Catherine Brooks’ text is an excerpt from the aforementioned Manual. Her short autobiographical account meditates on the close – and often surprising – interconnections between human and material, culinary and artistic relationships in the context of her work at Crown Point Press in San Francisco and Atelier René Tazé in Paris. True to the title, the colour yellow is the binding agent in the tale.
Australian artist and educator Deidre Brollo explores and problematises the frequent and powerful metaphor of ‘imprint’ and ‘impression’ – since antiquity – in relation to memory. Drawing on recent neuroscientific theories, she counters the assumption of a static and passive notion of memory storage with current, ‘dynamic’ and ‘distributed’ models of memory.
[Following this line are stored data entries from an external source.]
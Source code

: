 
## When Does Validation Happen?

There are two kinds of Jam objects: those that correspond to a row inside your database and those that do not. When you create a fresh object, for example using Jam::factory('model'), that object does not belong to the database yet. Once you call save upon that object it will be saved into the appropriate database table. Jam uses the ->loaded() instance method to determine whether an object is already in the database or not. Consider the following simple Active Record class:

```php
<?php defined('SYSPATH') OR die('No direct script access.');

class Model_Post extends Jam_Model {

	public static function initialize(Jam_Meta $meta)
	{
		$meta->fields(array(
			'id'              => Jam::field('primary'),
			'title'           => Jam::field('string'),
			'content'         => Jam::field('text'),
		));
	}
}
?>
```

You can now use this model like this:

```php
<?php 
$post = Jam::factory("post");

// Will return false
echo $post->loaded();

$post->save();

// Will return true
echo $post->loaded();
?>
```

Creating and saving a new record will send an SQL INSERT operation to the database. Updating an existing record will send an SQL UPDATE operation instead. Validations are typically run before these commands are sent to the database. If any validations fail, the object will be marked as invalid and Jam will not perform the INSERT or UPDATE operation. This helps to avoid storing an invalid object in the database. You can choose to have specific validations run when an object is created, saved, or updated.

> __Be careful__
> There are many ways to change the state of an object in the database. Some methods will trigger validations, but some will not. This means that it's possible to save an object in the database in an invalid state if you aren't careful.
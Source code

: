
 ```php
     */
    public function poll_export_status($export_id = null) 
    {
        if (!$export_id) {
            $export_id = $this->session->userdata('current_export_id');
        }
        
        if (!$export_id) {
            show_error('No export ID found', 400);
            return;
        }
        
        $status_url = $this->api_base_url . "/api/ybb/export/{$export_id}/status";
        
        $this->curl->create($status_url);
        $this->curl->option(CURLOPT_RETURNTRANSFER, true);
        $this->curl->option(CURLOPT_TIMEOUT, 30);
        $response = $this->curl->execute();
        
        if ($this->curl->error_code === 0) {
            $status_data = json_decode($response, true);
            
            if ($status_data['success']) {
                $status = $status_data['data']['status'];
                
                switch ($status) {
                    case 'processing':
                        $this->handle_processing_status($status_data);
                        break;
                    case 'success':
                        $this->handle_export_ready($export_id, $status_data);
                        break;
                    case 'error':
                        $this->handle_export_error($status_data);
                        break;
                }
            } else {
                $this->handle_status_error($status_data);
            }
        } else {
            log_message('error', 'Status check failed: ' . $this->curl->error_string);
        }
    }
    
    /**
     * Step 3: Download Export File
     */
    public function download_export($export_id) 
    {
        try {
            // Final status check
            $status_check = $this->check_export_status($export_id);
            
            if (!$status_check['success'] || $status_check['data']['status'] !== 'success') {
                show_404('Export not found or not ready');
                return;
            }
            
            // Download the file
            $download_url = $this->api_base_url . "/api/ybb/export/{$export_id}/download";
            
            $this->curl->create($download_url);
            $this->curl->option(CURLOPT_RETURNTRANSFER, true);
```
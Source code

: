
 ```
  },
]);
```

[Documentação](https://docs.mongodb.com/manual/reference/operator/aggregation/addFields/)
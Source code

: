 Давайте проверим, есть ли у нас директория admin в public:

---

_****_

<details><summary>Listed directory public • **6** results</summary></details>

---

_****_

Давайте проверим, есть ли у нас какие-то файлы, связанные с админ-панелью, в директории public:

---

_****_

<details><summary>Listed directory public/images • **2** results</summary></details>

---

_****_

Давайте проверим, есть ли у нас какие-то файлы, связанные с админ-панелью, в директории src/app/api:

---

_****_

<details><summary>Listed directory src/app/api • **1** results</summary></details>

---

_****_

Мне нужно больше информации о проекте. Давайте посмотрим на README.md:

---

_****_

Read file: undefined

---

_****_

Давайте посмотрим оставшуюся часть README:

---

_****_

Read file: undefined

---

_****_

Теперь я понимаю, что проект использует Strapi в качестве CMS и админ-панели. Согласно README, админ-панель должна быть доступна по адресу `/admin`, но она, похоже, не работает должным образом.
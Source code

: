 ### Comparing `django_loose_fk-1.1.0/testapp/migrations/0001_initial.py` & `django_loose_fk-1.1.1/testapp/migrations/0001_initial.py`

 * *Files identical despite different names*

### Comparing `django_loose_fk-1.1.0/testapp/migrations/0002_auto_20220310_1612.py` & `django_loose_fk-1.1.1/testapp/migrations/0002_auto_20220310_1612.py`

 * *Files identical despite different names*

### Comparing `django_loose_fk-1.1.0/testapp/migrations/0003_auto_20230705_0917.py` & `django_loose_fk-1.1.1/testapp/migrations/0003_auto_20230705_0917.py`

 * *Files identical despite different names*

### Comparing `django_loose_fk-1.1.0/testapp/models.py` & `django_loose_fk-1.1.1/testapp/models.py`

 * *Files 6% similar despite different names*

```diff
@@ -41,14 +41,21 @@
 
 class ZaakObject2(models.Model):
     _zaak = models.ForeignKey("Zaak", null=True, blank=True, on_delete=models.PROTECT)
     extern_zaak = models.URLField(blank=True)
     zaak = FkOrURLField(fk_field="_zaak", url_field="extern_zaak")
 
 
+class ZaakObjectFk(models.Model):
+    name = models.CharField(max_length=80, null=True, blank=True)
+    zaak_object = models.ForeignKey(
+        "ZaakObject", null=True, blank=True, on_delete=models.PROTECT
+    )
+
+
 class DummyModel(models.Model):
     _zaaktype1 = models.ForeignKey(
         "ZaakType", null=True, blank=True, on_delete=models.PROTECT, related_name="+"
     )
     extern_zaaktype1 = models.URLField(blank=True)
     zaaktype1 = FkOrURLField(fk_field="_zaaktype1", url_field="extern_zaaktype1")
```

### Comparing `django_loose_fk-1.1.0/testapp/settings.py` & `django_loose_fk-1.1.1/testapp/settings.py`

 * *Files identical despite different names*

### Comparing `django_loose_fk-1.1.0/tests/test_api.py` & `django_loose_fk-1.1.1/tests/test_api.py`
The final text in Part II is Canadian artist and educator Barbara Balfour’s contribution to Toronto’s Open Studio’s 2010 symposium Printopolis. As with other authors in this book, in thinking about the ontology (the ‘what’ of the title) and the decision for the making of prints (the ‘why’) in a postdisciplinary art context, Balfour rejects the dominant focus on technical matters. Instead, she presents theoretically astute reflections on her chosen topics that are grounded in and informed by practice.
In the context of an increasingly ‘post-disciplinary’ art context, Matthew Perkins asks as to the implications for a higher art education that has historically been structured according to medium-specific disciplines. He interrogates the notions of the terms ‘discipline’ as well as ‘medium’, both tied to the functioning of ‘the studio’.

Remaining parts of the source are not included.